Problem to solve - What you return should match the entries below exactly, only without the images.

___ The records ___

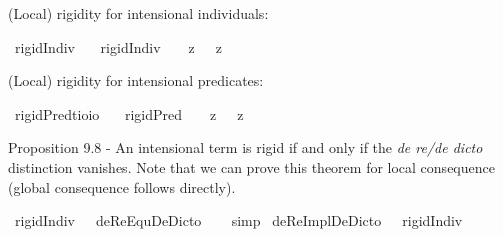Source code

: \begin{isabellebody}
\begin{isamarkuptext}
(Local) rigidity for intensional individuals:%
\end{isamarkuptext}\isamarkuptrue%
\isamarkupfalse%
\ rigidIndiv{\isacharcolon}{\isacharcolon}{\isachardoublequoteopen}{\isasymup}{\isasymlangle}{\isasymup}{\isasymzero}{\isasymrangle}{\isachardoublequoteclose}\ \isanewline
\ \ {\isachardoublequoteopen}rigidIndiv\ {\isasymtau}\ {\isasymequiv}\ {\isacharparenleft}{\isasymlambda}{\isasymbeta}{\isachardot}\ \isactrlbold {\isasymbox}{\isacharparenleft}{\isacharparenleft}{\isasymlambda}z{\isachardot}\ {\isasymbeta}\ \isactrlbold {\isasymapprox}\ z{\isacharparenright}\ \isactrlbold {\isasymdownharpoonleft}{\isasymtau}{\isacharparenright}{\isacharparenright}\ \isactrlbold {\isasymdownharpoonleft}{\isasymtau}{\isachardoublequoteclose}%
\begin{isamarkuptext}%
(Local) rigidity for intensional predicates:%
\end{isamarkuptext}\isamarkuptrue%
\isamarkupfalse%
\ rigidPred{\isacharcolon}{\isacharcolon}{\isachardoublequoteopen}{\isacharparenleft}{\isacharprime}t{\isasymRightarrow}io{\isacharparenright}{\isasymRightarrow}io{\isachardoublequoteclose}\ \isanewline
\ \ {\isachardoublequoteopen}rigidPred\ {\isasymtau}\ {\isasymequiv}\ {\isacharparenleft}{\isasymlambda}{\isasymbeta}{\isachardot}\ \isactrlbold {\isasymbox}{\isacharparenleft}{\isacharparenleft}{\isasymlambda}z{\isachardot}\ {\isasymbeta}\ \isactrlbold {\isasymapprox}\ z{\isacharparenright}\ \isactrlbold {\isasymdown}{\isasymtau}{\isacharparenright}{\isacharparenright}\ \isactrlbold {\isasymdown}{\isasymtau}{\isachardoublequoteclose}%
\begin{isamarkuptext}%
Proposition 9.8 - An intensional term is rigid if and only if the \emph{de re/de dicto} distinction vanishes.
Note that we can prove this theorem for local consequence (global consequence follows directly).%
\end{isamarkuptext}\isamarkuptrue%
\isamarkupfalse%
\ {\isachardoublequoteopen}{\isasymlfloor}rigidIndiv\ {\isacharparenleft}{\isasymtau}{\isacharcolon}{\isacharcolon}{\isasymup}{\isasymzero}{\isacharparenright}\ \isactrlbold {\isasymrightarrow}\ deReEquDeDicto\ {\isasymtau}{\isasymrfloor}{\isachardoublequoteclose}%
\isadelimproof
\ %
\endisadelimproof
%
\isatagproof
{}\isamarkupfalse%
\ simp%
\endisatagproof
{\isafoldproof}%
%
\isadelimproof
%
\endisadelimproof
\isanewline
{}\isamarkupfalse%
\ {\isachardoublequoteopen}{\isasymlfloor}deReImplDeDicto\ {\isacharparenleft}{\isasymtau}{\isacharcolon}{\isacharcolon}{\isasymup}{\isasymzero}{\isacharparenright}\ \isactrlbold {\isasymrightarrow}\ rigidIndiv\ {\isasymtau}{\isasymrfloor}{\isachardoublequoteclose}%

\end{isabellebody}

___

Output for this exercise -
Source code

: \begin{isabellebody}
\begin{isamarkuptext}
(Local) rigidity for intensional individuals:%
\end{isamarkuptext}\isamarkuptrue%
\isamarkupfalse%
\ rigidIndiv{\isacharcolon}{\isacharcolon}{\isachardoublequoteopen}{\isasymup}{\isasymlangle}{\isasymup}{\isasymzero}{\isasymrangle}{\isachardoublequoteclose}\ \isanewline
\ \ {\isachardoublequoteopen}rigidIndiv\ {\isasymtau}\ {\isasymequiv}\ {\isacharparenleft}{\isasymlambda}{\isasymbeta}{\isachardot}\ \isactrlbold {\isasymbox}{\isacharparenleft}{\isacharparenleft}{\isasymlambda}z{\isachardot}\ {\isasymbeta}\ \isactrlbold {\isasymapprox}\ z{\isacharparenright}\ \isactrlbold {\isasymdownharpoonleft}{\isasymtau}{\isacharparenright}{\isacharparenright}\ \isactrlbold {\isasymdownharpoonleft}{\isasymtau}{\isachardoublequoteclose}%
\begin{isamarkuptext}%
(Local) rigidity for intensional predicates:%
\end{isamarkuptext}\isamarkuptrue%
\isamarkupfalse%
\ rigidPred{\isacharcolon}{\isacharcolon}{\isachardoublequoteopen}{\isacharparenleft}{\isacharprime}t{\isasymRightarrow}io{\isacharparenright}{\isasymRightarrow}io{\isachardoublequoteclose}\ \isanewline
\ \ {\isachardoublequoteopen}rigidPred\ {\isasymtau}\ {\isasymequiv}\ {\isacharparenleft}{\isasymlambda}{\isasymbeta}{\isachardot}\ \isactrlbold {\isasymbox}{\isacharparenleft}{\isacharparenleft}{\isasymlambda}z{\isachardot}\ {\isasymbeta}\ \isactrlbold {\isasymapprox}\ z{\isacharparenright}\ \isactrlbold {\isasymdown}{\isasymtau}{\isacharparenright}{\isacharparenright}\ \isactrlbold {\isasymdown}{\isasymtau}{\isachardoublequoteclose}%
\begin{isamarkuptext}%
Proposition 9.8 - An intensional term is rigid if and only if the \emph{de re/de dicto} distinction vanishes.
Note that we can prove this theorem for local consequence (global consequence follows directly).%
\end{isamarkuptext}\isamarkuptrue%
\isamarkupfalse%
\ {\isachardoublequoteopen}{\isasymlfloor}rigidIndiv\ {\isacharparenleft}{\isasymtau}{\isacharcolon}{\isacharcolon}{\isasymup}{\isasymzero}{\isacharparenright}\ \isactrlbold {\isasymrightarrow}\ deReEquDeDicto\ {\isasymtau}{\isasymrfloor}{\isachardoublequoteclose}%
\isadelimproof
\ %
\endisadelimproof
%
\isatagproof
{}\isamarkupfalse%
\ simp%
\endisatagproof
{\isafoldproof}%
%
\isadelimproof
%
\endisadelimproof
\isanewline
{}\isamarkupfalse%
\ {\isachardoublequoteopen}{\isasymlfloor}deReImplDeDicto\ {\isacharparenleft}{\isasymtau}{\isacharcolon}{\isacharcolon}{\isasymup}{\isasymzero}{\isacharparenright}\ \isactrlbold {\isasymrightarrow}\ rigidIndiv\ {\isasymtau}{\isasymrfloor}{\isachardoublequoteclose}%

\end{isabellebody}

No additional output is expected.